Jelte Wicherts, Robbie van Aert, and Esther Maassen will present at the IMPS conference, in New York.
Novel approaches to dealing with heterogeneity in meta-analyses
Symposium submission IMPS 2018 New York
Organized by J.M. Wicherts, Tilburg University, firstname.lastname@example.org
Meta-analyses are increasingly being used to collate evidence from research lines in psychology and other fields. The goals of these meta-analyses are to estimate mean effects, heterogeneity, and potential moderation of effects due to study-level characteristics. This symposium consists of four talks that bear on the key issue of heterogeneity in meta-analyses. Each talk approaches heterogeneity in meta-analysis from different perspectives, varying from methodological issues (coding errors), to statistical approaches to modelling publication bias, structural equation models, and analyses of multiple moderators. Specifically, the talks deal with heterogeneity that is possibly due to coding errors and outliers (Maassen), consider heterogeneity as implemented in the novel tool p-uniform (van Aert), deal with heterogeneity when meta-analyzing structural equation models (meta-analytic SEM; Jak), and explain heterogeneity with multiple moderators in meta-analysis (Li, Dusseldorp, & Meulman). In the first talk, Esther Maassen selected a random sample of meta-analyses from the psychological literature and re-computed the effect sizes to study reproducibility of results, to see how meta-analysts deal with heterogeneity, and to determine whether coding errors and outliers affect heterogeneity estimates. In the second talk, Robbie van Aert will present a new random effects version of the method of p-uniform, that was developed to correct for publication bias under heterogeneity. In the third talk, Suzanne Jak will present a new maximum likelihood based method to deal with heterogeneity of meta-analytic structural equation models. In the fourth talk, Xinru Lin and her colleagues will present a new flexible R package called metaCART for meta-analysis that deals with multiple moderators and potential interactions between these moderators. We will end with a general discussion opened by Wicherts.
Correcting for publication bias in a meta-analysis with p-uniform*
Robbie van Aert – Tilburg University, R.C.M.vanAert@uvt.nl
Meta-analysis is now seen as the “gold standard” for synthesizing evidence from multiple studies. However, a major threat to the validity of a meta-analysis is publication bias that refers to situations where the published literature is not a representative reflection of the population of completed studies. In its most extreme case this implies that studies with statistically significant results get published and studies with statistically nonsignificant results do not get published. A consequence of publication bias is that the meta-analytic effect size is overestimated. The p-uniform method is a meta-analysis method that corrects estimates for publication bias, but the method overestimates average effect size in the presence of heterogeneity in primary study’s true effect sizes (i.e., between-study variance). We propose an extended and improvement of the p-uniform method called p-uniform*. This new p-uniform* method is an improvement in three important ways, because it (i) is a more efficient estimator, (ii) eliminates the overestimation of effect size in case of between-study variance in true effect sizes, (iii) enables estimating and testing for the presence of the between-study variance in true effect sizes. We will explain the p-uniform* method and discuss the results of an analytical study and Monte-Carlo simulation study where p-uniform* was compared to a selection model approach to correct for publication bias. We offer recommendations for correcting meta-analyses for publication bias in practice, and a R package as well as an easy-to-use web application for applying p-uniform*.

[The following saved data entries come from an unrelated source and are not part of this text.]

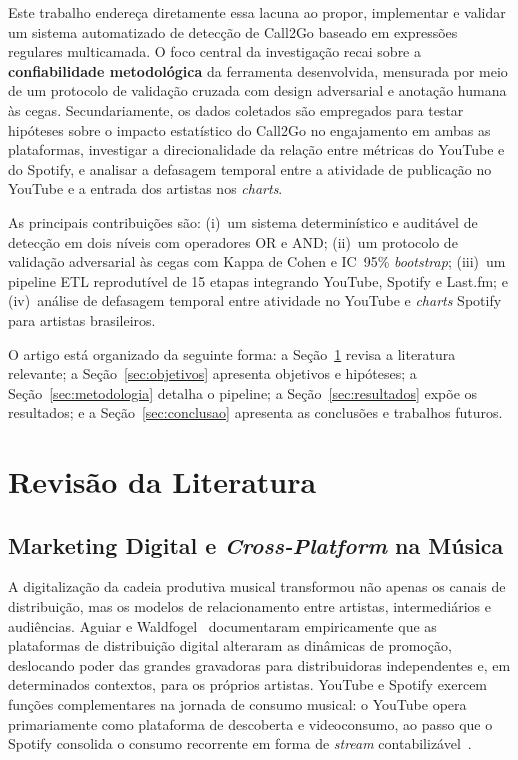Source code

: ﻿\documentclass[12pt]{article}
\begin{document}
Este trabalho endereça diretamente essa lacuna ao propor, implementar e
validar um sistema automatizado de detecção de Call2Go baseado em expressões
regulares multicamada. O foco central da investigação recai sobre a
\textbf{confiabilidade metodológica} da ferramenta desenvolvida, mensurada
por meio de um protocolo de validação cruzada com design adversarial e anotação
humana às cegas. Secundariamente, os dados coletados são empregados para
testar hipóteses sobre o impacto estatístico do Call2Go no engajamento em
ambas as plataformas, investigar a direcionalidade da relação entre métricas
do YouTube e do Spotify, e analisar a defasagem temporal entre a atividade
de publicação no YouTube e a entrada dos artistas nos \textit{charts}.

As principais contribuições são: (i)~um sistema determinístico e auditável de
detecção em dois níveis com operadores OR e AND; (ii)~um protocolo de validação
adversarial às cegas com Kappa de Cohen e IC~95\% \textit{bootstrap};
(iii)~um pipeline ETL reprodutível de 15 etapas integrando YouTube, Spotify e
Last.fm; e (iv)~análise de defasagem temporal entre atividade no YouTube e
\textit{charts} Spotify para artistas brasileiros.

O artigo está organizado da seguinte forma: a Seção~\ref{sec:literatura}
revisa a literatura relevante; a Seção~\ref{sec:objetivos} apresenta objetivos
e hipóteses; a Seção~\ref{sec:metodologia} detalha o pipeline; a
Seção~\ref{sec:resultados} expõe os resultados; e a
Seção~\ref{sec:conclusao} apresenta as conclusões e trabalhos futuros.

\section{Revisão da Literatura}
\label{sec:literatura}

\subsection{Marketing Digital e \textit{Cross-Platform} na Música}

A digitalização da cadeia produtiva musical transformou não apenas os canais
de distribuição, mas os modelos de relacionamento entre artistas, intermediários
e audiências. Aguiar e Waldfogel~\cite{aguiar2021} documentaram empiricamente
que as plataformas de distribuição digital alteraram as dinâmicas de
promoção, deslocando poder das grandes gravadoras para distribuidoras
independentes e, em determinados contextos, para os próprios artistas. YouTube
e Spotify exercem funções complementares na jornada de consumo musical: o
YouTube opera primariamente como plataforma de descoberta e videoconsumo, ao
passo que o Spotify consolida o consumo recorrente em forma de \textit{stream}
contabilizável~\cite{wlomert2016}.
\end{document}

Reproducibility of psychological meta-analyses: coding errors, outliers, and heterogeneity
Esther Maassen - Tilburg University, email@example.com
Various studies have assessed the prevalence of reporting errors and inaccuracy of computations in psychological articles. These problems related to errors in primary studies extend to the level of meta-analyses in biomedical and health literature. The goal of this study was to systematically assess the reproducibility of psychological meta-analyses. To this end, we randomly selected meta- analyses from the psychological literature, and included 33 meta-analyses that reported effect sizes at the study level. We subsequently determined the prevalence of reporting or computational errors in 500 of the primary study effect sizes, and checked whether corrections of these effect sizes altered overall meta-analytic effect sizes, confidence intervals, and heterogeneity estimates. We documented how often we were unable to reproduce primary study effect sizes and the main meta-analytic outcomes. Additionally, we documented how meta-analysts dealt with issues related to heterogeneity, outlying primary studies, signs of publication bias, and possibly dependent effect sizes. Common issues in the reproducibility of meta-analyses pertain to the omission of necessary information on effect size computations and meta-analytic approaches. We present error rates and highlight the importance of using meta-analytic reporting standards and other practices that might help improve reproducibility of meta-analyses.